→ THE DATA
======
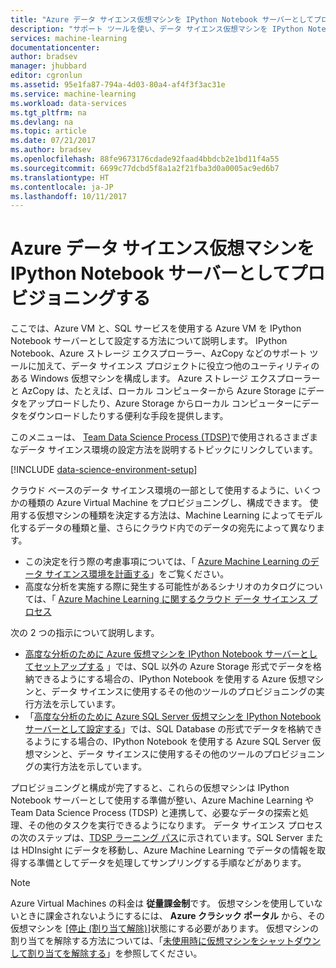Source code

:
 ```yaml
---
title: "Azure データ サイエンス仮想マシンを IPython Notebook サーバーとしてプロビジョニングする | Microsoft Docs"
description: "サポート ツールを使い、データ サイエンス仮想マシンを IPython Notebook サーバーとしてセットアップします。"
services: machine-learning
documentationcenter: 
author: bradsev
manager: jhubbard
editor: cgronlun
ms.assetid: 95e1fa87-794a-4d03-80a4-af4f3f3ac31e
ms.service: machine-learning
ms.workload: data-services
ms.tgt_pltfrm: na
ms.devlang: na
ms.topic: article
ms.date: 07/21/2017
ms.author: bradsev
ms.openlocfilehash: 88fe9673176cdade92faad4bbdcb2e1bd11f4a55
ms.sourcegitcommit: 6699c77dcbd5f8a1a2f21fba3d0a0005ac9ed6b7
ms.translationtype: HT
ms.contentlocale: ja-JP
ms.lasthandoff: 10/11/2017
---
```

# <a name="provision-azure-data-science-virtual-machines-as-ipython-notebook-servers"></a>Azure データ サイエンス仮想マシンを IPython Notebook サーバーとしてプロビジョニングする
ここでは、Azure VM と、SQL サービスを使用する Azure VM を IPython Notebook サーバーとして設定する方法について説明します。 IPython Notebook、Azure ストレージ エクスプローラー、AzCopy などのサポート ツールに加えて、データ サイエンス プロジェクトに役立つ他のユーティリティのある Windows 仮想マシンを構成します。 Azure ストレージ エクスプローラーと AzCopy は、たとえば、ローカル コンピューターから Azure Storage にデータをアップロードしたり、Azure Storage からローカル コンピューターにデータをダウンロードしたりする便利な手段を提供します。 

このメニューは、 [Team Data Science Process (TDSP)](overview.md)で使用されるさまざまなデータ サイエンス環境の設定方法を説明するトピックにリンクしています。

[!INCLUDE [data-science-environment-setup](../../../includes/cap-setup-environments.md)]

クラウド ベースのデータ サイエンス環境の一部として使用するように、いくつかの種類の Azure Virtual Machine をプロビジョニングし、構成できます。 使用する仮想マシンの種類を決定する方法は、Machine Learning によってモデル化するデータの種類と量、さらにクラウド内でのデータの宛先によって異なります。 

* この決定を行う際の考慮事項については、「 [Azure Machine Learning のデータ サイエンス環境を計画する](plan-your-environment.md)」をご覧ください。 
* 高度な分析を実施する際に発生する可能性があるシナリオのカタログについては、「 [Azure Machine Learning に関するクラウド データ サイエンス プロセス](plan-sample-scenarios.md)

次の 2 つの指示について説明します。

* [高度な分析のために Azure 仮想マシンを IPython Notebook サーバーとしてセットアップする](../data-science-virtual-machine/setup-virtual-machine.md) 」では、SQL 以外の Azure Storage 形式でデータを格納できるようにする場合の、IPython Notebook を使用する Azure 仮想マシンと、データ サイエンスに使用するその他のツールのプロビジョニングの実行方法を示しています。
* 「[高度な分析のために Azure SQL Server 仮想マシンを IPython Notebook サーバーとして設定する](../data-science-virtual-machine/setup-sql-server-virtual-machine.md)」では、SQL Database の形式でデータを格納できるようにする場合の、IPython Notebook を使用する Azure SQL Server 仮想マシンと、データ サイエンスに使用するその他のツールのプロビジョニングの実行方法を示しています。

プロビジョニングと構成が完了すると、これらの仮想マシンは IPython Notebook サーバーとして使用する準備が整い、Azure Machine Learning や Team Data Science Process (TDSP) と連携して、必要なデータの探索と処理、その他のタスクを実行できるようになります。 データ サイエンス プロセスの次のステップは、[TDSP ラーニング パス](https://azure.microsoft.com/documentation/learning-paths/cortana-analytics-process/)に示されています。SQL Server または HDInsight にデータを移動し、Azure Machine Learning でデータの情報を取得する準備としてデータを処理してサンプリングする手順などがあります。

> [!NOTE]
> Azure Virtual Machines の料金は **従量課金制**です。 仮想マシンを使用していないときに課金されないようにするには、 **Azure クラシック ポータル** から、その仮想マシンを [[停止 (割り当て解除)]](http://manage.windowsazure.com/)状態にする必要があります。 仮想マシンの割り当てを解除する方法については、「[未使用時に仮想マシンをシャットダウンして割り当てを解除する](../data-science-virtual-machine/setup-virtual-machine.md#shutdown)」を参照してください。
> 
>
======
→ TASK TO CARRY OUT
Set aside each line above that includes the string "environment" and report it.

→ WRITTEN RESPONSE
[!INCLUDE [data-science-environment-setup](../../../includes/cap-setup-environments.md)]
* この決定を行う際の考慮事項については、「 [Azure Machine Learning のデータ サイエンス環境を計画する](plan-your-environment.md)」をご覧ください。 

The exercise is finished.